* **What to do**: Return the entries verbatim and drop every picture.
━━━ Supplied data ━━━
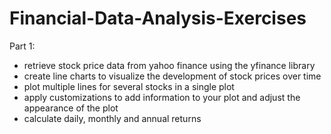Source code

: # Financial-Data-Analysis-Exercises

Part 1:

- retrieve stock price data from yahoo finance using the yfinance library
- create line charts to visualize the development of stock prices over time
- plot multiple lines for several stocks in a single plot
- apply customizations to add information to your plot and adjust the appearance of the plot
- calculate daily, monthly and annual returns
━━━
* **Exercise result**:
Source code

: # Financial-Data-Analysis-Exercises

Part 1:

- retrieve stock price data from yahoo finance using the yfinance library
- create line charts to visualize the development of stock prices over time
- plot multiple lines for several stocks in a single plot
- apply customizations to add information to your plot and adjust the appearance of the plot
- calculate daily, monthly and annual returns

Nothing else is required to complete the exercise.